Algebraic K-theory, Motivic Cohomology and Homology of Linear Groups

代数 K 理论、动机上同调和线性群的同调

• 批准号: 0100586
• 负责人: Andrei Suslin
• 金额: --
• 依托单位: Northwestern University
• 依托单位国家: 美国
• 项目类别: Continuing Grant
• 财政年份: 2001
• 资助国家: 美国
• 起止时间: 2001-06-15 至 2008-05-31
• 项目状态: 已结题
• 来源: https://www.nsf.gov/awardsearch/showAward?AWD_ID=0100586&HistoricalAwards=false
• 关键词: Algebraic; theory; Motivic; Cohomology; Homology

The proposal concerns the investigation of motivic cohomology ofschemes and its relationships to algebraic K-theory. One part of theproject proposes an investigation of generically contractible sheaves.The investigator intends to use the properties of such sheaves inan attempt to show that Grayson motivic cohomology coincides with Voevodsky one and hence Graysons construction gives anotherapproach to the dvelopment of the motivic spectral sequence.Another part of the project concerns the Friedlander-Milnor Conjecture.The investigator expects to develop new methods for the proofof the rigidity property for homology of the finite generallinear group. Finally the investigator plans to figure outwhat if anything is missing in the proof of the Bloch-Kato Conjecturemodulo an arbitrary prime integer.This research proposal is in the area of mathematics known asalgebraic geometry. The objective of algebraic geometry is togain a deep understanding of the geometric properties of solutions to polynomial equations -- while everyone sees quadratic equations in school, equations of higher degree ormore variables become much more subtle. Yet, becausecomputer and robot computations are inherently finiteapproximations to the continuous "real world," understandingpolynomials is vital to such endeavors.

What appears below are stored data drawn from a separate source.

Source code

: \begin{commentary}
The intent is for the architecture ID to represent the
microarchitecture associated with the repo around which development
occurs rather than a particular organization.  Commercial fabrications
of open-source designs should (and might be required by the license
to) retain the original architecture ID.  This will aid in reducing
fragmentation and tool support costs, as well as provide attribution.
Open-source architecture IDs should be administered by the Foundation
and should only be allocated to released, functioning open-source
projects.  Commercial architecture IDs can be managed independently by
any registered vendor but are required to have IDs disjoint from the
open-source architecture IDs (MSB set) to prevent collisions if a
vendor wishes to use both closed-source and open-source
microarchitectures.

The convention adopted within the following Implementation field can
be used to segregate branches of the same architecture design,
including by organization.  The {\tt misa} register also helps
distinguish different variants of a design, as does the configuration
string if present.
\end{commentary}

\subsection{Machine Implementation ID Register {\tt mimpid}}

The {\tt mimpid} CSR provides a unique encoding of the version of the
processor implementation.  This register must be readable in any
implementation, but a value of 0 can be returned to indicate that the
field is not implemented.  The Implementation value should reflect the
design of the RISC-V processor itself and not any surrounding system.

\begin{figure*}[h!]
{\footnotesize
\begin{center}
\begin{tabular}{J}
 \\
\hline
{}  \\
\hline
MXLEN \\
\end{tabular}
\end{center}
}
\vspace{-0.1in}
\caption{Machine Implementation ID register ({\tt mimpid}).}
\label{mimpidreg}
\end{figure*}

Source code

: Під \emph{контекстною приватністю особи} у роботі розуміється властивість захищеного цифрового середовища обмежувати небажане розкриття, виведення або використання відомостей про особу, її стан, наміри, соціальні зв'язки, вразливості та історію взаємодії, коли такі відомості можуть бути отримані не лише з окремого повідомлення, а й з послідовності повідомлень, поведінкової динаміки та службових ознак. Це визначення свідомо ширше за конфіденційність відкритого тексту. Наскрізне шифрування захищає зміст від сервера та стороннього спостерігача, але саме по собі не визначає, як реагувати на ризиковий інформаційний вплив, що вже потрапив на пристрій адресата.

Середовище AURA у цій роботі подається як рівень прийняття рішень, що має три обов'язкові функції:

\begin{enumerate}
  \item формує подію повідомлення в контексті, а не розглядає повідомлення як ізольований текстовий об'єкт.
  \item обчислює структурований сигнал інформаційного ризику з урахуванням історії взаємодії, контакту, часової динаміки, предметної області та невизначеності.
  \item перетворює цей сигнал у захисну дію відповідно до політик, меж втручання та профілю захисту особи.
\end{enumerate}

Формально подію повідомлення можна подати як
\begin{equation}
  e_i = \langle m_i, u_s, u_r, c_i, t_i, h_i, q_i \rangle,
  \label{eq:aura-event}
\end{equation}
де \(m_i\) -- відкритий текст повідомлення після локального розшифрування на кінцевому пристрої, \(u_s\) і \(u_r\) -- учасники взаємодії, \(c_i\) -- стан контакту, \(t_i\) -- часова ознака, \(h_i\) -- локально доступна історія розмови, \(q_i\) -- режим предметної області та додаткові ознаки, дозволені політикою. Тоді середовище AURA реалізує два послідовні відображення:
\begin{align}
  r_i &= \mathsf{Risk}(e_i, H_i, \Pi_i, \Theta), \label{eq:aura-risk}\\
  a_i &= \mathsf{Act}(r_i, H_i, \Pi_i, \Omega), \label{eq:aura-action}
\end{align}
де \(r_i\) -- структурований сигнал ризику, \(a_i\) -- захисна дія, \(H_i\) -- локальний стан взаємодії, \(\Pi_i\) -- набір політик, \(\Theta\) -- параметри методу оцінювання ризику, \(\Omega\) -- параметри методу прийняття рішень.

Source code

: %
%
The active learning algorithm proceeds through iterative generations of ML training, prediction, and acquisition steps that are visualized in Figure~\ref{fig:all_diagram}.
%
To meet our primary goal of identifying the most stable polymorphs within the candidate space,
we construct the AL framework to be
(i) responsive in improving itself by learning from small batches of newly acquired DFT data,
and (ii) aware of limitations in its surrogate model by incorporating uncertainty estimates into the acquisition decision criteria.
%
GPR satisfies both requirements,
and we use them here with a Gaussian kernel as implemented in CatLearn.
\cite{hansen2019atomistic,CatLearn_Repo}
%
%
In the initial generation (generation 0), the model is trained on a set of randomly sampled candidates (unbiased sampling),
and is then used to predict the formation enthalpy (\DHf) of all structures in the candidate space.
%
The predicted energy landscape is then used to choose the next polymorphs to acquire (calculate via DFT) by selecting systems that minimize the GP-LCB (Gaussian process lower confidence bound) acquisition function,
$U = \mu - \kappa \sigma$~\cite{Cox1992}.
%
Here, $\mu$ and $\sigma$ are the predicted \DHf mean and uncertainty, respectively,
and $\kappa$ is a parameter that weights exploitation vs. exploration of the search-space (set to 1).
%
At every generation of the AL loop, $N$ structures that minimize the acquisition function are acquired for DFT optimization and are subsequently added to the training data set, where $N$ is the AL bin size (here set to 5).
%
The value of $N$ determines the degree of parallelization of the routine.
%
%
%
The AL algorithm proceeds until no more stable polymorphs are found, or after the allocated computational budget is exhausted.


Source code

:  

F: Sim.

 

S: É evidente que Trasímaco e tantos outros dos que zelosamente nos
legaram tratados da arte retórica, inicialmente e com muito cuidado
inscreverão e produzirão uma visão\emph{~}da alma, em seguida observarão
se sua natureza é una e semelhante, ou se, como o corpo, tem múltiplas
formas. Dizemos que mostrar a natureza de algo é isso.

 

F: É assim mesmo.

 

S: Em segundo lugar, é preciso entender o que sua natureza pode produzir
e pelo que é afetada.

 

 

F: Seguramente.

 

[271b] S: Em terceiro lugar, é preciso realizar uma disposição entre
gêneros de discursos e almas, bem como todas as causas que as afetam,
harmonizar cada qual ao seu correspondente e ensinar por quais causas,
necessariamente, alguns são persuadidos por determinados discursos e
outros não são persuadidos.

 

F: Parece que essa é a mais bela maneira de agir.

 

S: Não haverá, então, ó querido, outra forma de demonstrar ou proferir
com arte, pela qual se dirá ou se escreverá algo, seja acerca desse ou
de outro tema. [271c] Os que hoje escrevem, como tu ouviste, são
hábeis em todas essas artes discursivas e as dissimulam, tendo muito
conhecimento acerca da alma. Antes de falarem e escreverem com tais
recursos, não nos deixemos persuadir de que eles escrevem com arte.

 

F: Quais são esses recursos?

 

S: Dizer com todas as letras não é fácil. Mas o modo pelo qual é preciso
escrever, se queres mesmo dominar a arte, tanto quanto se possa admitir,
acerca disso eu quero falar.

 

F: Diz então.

这个建议涉及到对方案的动机上同调及其与代数K-理论的关系的研究。该项目的一部分是研究一般可收缩层，研究者试图利用这类层的性质证明Grayson动机上同调与Voevodsky动机上同调是一致的，因此Grayson构造提供了另一种发展动机谱序列的方法。Milnor猜想，希望能为有限广义线性群的同调刚性性质的证明提供新的方法。最后，研究人员计划弄清楚，如果在证明布洛赫-加藤猜想modulo一个任意的素数中缺少什么，这项研究计划是在数学领域被称为代数几何. 代数几何的目标是深入理解多项式方程解的几何性质--当每个人在学校看到二次方程时，更高次或更多变量的方程变得更加微妙。 然而，由于计算机和机器人的计算本质上是对连续的“真实的世界”的有限近似，因此理解多项式对这些努力至关重要。